Question

How do you simplify \[\sqrt{\dfrac{16}{3}}\] ?

Answer 1

Hint: For the given solution we are given that to solve the problem \[\sqrt{\dfrac{16}{3}}\] . We can see that a given rational number is not a perfect square, so we have to apply the square root for both numerator and denominator.

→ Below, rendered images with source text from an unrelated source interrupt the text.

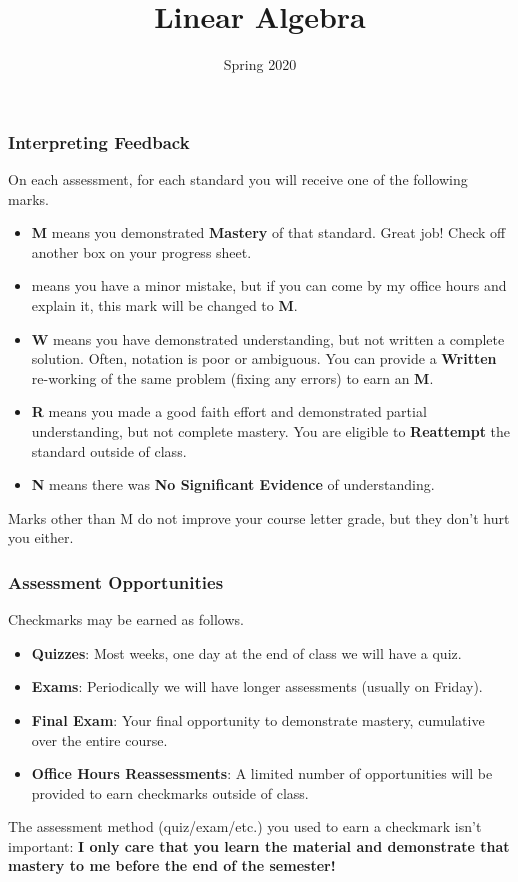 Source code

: \documentclass[aspectration=1610]{beamer}
\title{Linear Algebra}
\date{Spring 2020}
\begin{document}
\begin{frame}\frametitle{Interpreting Feedback}
On each assessment, for each standard you will receive one of the following marks.
\begin{itemize}
\item {\bf M} means you demonstrated \textbf{Mastery} of that standard.
      Great job!  Check off another box on your progress sheet.
\item {\bf *} means you have a minor mistake, but if you can come by my office hours and explain it,
      this mark will be changed to {\bf M}.
\item {\bf W} means you have demonstrated understanding, but not written a complete solution.  Often, notation is poor or ambiguous.  You can provide a {\bf Written} re-working of the same problem (fixing any errors) to earn an {\bf M}.
\item {\bf R} means you made a good faith effort and demonstrated
      partial understanding, but not complete mastery. You are eligible to
      \textbf{Reattempt} the standard outside of class.
\item {\bf N} means there was \textbf{No Significant Evidence} of understanding.
\end{itemize}

\vspace{0.2in}

Marks other than M do not improve your course letter grade, but
they don't hurt you either.
\end{frame}

\begin{frame}\frametitle{Assessment Opportunities}
Checkmarks may be earned as follows.
\begin{itemize}
\item {\bf Quizzes}: Most weeks, one day at the end of class we will have a quiz. 
\item {\bf Exams}: Periodically we will have longer assessments (usually on Friday).
\item {\bf Final Exam}: Your final opportunity to demonstrate mastery,
      cumulative over the entire course.
\item {\bf Office Hours Reassessments}: A limited number of opportunities
      will be provided to earn checkmarks outside of class.
\end{itemize}

\pause

\vspace{0.2in}

The assessment method (quiz/exam/etc.) you used to earn a checkmark
isn't important: \textbf{I only care that you
learn the material and demonstrate that mastery to me before the end of the
semester!}
\end{frame}
\end{document}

Now rationalise the fraction to get the solution.

Complete step by step solution:
Let us consider and assume the equation as equation (1) and S.
\[S=\sqrt{\dfrac{16}{3}}......................\left( 1 \right)\]
First of all we have to rewrite \[\sqrt{\dfrac{16}{3}}\]as \[\dfrac{\sqrt{16}}{\sqrt{3}}\]
\[\Rightarrow S=\dfrac{\sqrt{16}}{\sqrt{3}}\]
Let us consider the above equation as equation (2), we get
\[\Rightarrow S=\dfrac{\sqrt{16}}{\sqrt{3}}......................\left( 2 \right)\]
Now we have to solve the above equation for the further step
In the equation (2)’s numerator we can see the number 16 which is a perfect square. So, now we rewrite the equation by rooting the number 16.
\[\Rightarrow S=\dfrac{4}{\sqrt{3}}\]
Let us consider the above equation as equation (3), we get
\[\Rightarrow S=\dfrac{4}{\sqrt{3}}........\left( 3 \right)\]
Now we have to multiply \[\dfrac{4}{\sqrt{3}}\]by \[\dfrac{\sqrt{3}}{\sqrt{3}}\] for rationalising the equation (3), we get
\[\Rightarrow S=\dfrac{4\sqrt{3}}{\sqrt{3}\sqrt{3}}\]
And now we have to use powers
\[\Rightarrow \dfrac{4\sqrt{3}}{{{\sqrt{3}}^{1}}{{\sqrt{3}}^{1}}}\]
And now we have to add both the powers
\[\Rightarrow \dfrac{4\sqrt{3}}{{{\sqrt{3}}^{2}}}\]
Now we to cancel the root on denominator
\[\Rightarrow \dfrac{4\sqrt{3}}{3}\]
Now, let us consider the equation as equation (4), we get
\[\Rightarrow S=\dfrac{4\sqrt{3}}{3}.........\left( 4 \right)\]
Therefore, the above equation is the exact solution for the given problem.

Note: This sum is based on the rooted one which is a difficult part of the whole mathematics. So all the students should have to be so careful while doing these rooted based sums. We all did the best and the simpler method to solve the given question which is much easier for the students to solve.